弐佰肆拾頁─両組織ノ困惑 5─ ページ14
『よく判らないことに変わりはないですが、抵抗しない方が善いみたいですね。話が噛み合っていないようですし』
「やけに素直だな。殺されるかもしれねェのによ」
『別にそうなるならそこまでだったてだけです。だからと云って生に執着が無いわけではないですが、このままだと更に面倒な事になると思ったので』
「...そうか」
拘束の代わりに目隠しをつけられ、腕を引かれて暗闇の中を歩かされる。
私の異能を知ってるなら普通に入れてくれれば善いのに、なんて事は口にしない。
建物内を見せない為かもしれないし、手枷なんてものよりかは彼の異能の方が何倍も拘束力が高いからかもしれない。
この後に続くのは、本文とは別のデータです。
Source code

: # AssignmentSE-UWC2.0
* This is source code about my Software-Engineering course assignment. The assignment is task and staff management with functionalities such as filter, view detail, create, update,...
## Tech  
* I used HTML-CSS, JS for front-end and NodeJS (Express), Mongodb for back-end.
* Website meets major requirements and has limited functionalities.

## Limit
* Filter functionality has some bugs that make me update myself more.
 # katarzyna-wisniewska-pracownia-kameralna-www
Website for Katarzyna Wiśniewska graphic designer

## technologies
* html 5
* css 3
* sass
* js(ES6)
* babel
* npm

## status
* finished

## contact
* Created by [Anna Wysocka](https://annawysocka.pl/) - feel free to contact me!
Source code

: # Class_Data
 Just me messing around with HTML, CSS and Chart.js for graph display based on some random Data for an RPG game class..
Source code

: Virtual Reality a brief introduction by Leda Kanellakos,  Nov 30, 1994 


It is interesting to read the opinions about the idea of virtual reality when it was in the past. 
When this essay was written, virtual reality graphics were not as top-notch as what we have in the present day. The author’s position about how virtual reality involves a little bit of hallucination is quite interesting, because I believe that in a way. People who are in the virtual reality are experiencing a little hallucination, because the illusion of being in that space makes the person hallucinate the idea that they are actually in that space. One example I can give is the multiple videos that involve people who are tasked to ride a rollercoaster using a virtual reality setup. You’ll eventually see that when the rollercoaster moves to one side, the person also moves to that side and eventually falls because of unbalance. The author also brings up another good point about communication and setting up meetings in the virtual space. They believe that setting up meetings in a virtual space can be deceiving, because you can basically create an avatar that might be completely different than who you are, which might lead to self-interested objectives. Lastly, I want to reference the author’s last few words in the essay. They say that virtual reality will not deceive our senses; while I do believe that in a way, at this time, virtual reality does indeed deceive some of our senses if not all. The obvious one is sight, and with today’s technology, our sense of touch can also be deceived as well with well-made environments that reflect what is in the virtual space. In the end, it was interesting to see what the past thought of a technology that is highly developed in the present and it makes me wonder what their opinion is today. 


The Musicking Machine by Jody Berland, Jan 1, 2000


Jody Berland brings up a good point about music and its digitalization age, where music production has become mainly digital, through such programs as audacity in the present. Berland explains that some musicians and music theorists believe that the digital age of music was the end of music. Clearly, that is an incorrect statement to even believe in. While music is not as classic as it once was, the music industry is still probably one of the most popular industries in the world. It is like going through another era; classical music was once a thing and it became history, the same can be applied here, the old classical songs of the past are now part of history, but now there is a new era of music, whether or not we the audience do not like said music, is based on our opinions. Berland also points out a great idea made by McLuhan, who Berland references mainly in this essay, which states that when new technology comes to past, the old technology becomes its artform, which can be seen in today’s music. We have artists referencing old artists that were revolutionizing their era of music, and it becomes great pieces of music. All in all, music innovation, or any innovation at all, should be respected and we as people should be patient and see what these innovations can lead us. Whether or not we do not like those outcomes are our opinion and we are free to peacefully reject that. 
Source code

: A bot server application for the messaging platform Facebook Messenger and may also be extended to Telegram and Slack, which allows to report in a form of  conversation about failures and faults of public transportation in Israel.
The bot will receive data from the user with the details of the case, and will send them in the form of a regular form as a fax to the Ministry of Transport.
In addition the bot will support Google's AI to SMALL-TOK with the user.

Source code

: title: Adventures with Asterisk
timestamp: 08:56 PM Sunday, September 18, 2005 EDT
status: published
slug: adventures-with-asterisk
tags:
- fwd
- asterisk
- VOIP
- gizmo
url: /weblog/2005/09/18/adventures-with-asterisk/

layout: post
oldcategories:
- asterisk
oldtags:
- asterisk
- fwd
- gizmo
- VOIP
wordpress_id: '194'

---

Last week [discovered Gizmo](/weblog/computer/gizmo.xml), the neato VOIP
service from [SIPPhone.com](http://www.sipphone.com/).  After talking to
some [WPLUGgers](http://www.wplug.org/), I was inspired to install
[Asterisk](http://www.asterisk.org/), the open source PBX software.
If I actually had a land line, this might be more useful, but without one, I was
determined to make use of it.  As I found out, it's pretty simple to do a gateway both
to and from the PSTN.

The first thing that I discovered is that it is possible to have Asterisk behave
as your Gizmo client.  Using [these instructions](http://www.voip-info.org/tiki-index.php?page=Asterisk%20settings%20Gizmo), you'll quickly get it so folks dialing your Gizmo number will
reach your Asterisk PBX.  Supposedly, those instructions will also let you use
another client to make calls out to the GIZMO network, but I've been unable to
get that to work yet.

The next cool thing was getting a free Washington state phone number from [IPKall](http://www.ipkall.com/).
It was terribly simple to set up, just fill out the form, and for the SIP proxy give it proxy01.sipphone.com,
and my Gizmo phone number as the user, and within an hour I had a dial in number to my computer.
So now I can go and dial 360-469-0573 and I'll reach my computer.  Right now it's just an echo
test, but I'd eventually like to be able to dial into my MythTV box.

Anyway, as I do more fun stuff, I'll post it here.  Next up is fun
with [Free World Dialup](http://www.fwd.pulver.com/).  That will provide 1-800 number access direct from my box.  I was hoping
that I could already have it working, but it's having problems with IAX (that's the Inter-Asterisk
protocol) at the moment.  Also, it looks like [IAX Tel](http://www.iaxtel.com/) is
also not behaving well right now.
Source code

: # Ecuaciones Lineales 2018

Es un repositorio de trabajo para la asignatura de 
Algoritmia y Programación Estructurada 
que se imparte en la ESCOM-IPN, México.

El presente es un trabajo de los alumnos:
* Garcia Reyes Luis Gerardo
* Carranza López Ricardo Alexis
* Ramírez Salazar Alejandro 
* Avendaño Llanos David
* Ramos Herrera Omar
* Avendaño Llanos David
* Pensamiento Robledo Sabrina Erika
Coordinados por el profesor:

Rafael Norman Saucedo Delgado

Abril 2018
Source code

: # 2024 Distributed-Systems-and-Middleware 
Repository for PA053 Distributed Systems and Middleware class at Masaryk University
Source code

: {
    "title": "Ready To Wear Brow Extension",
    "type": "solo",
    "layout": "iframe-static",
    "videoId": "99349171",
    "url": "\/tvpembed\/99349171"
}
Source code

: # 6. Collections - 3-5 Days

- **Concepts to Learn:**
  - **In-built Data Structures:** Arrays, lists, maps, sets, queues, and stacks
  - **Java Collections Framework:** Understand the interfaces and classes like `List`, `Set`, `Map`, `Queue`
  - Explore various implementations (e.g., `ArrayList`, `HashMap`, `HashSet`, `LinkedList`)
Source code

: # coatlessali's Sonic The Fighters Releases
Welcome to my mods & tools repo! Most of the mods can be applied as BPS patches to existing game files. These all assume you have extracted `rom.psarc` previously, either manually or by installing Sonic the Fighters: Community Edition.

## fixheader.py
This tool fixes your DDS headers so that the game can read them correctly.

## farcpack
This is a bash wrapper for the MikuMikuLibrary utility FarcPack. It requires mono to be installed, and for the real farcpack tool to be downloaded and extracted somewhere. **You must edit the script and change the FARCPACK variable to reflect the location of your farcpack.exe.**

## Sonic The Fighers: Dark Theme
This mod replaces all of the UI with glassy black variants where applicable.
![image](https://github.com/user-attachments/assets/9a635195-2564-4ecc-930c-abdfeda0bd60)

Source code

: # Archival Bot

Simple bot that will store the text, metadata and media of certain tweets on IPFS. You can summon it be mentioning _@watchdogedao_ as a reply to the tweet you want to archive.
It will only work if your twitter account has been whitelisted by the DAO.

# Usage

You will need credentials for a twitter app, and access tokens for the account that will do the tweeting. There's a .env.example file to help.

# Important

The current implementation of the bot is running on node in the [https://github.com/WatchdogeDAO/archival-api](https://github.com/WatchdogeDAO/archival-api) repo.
記憶通りの距離を歩くと私は云われる前に自ら足を止めた。
感覚が正しければ今目の前には
「手前、なんで止まったんだ」
突然歩みを止めた私に男は警戒を強める。
しかし腕を引くその手はただ握られているだけで痛みはなかった。
『この辺りに昇降機があると思ったので。勘違いであればすみません』
「...いや、別に間違ってるわけじゃねぇが」
男の声に不可解な間が空く。
この隙に腕を振りほどくことも考えたが、先程約束をしてしまったのでそのまま静かに待つ。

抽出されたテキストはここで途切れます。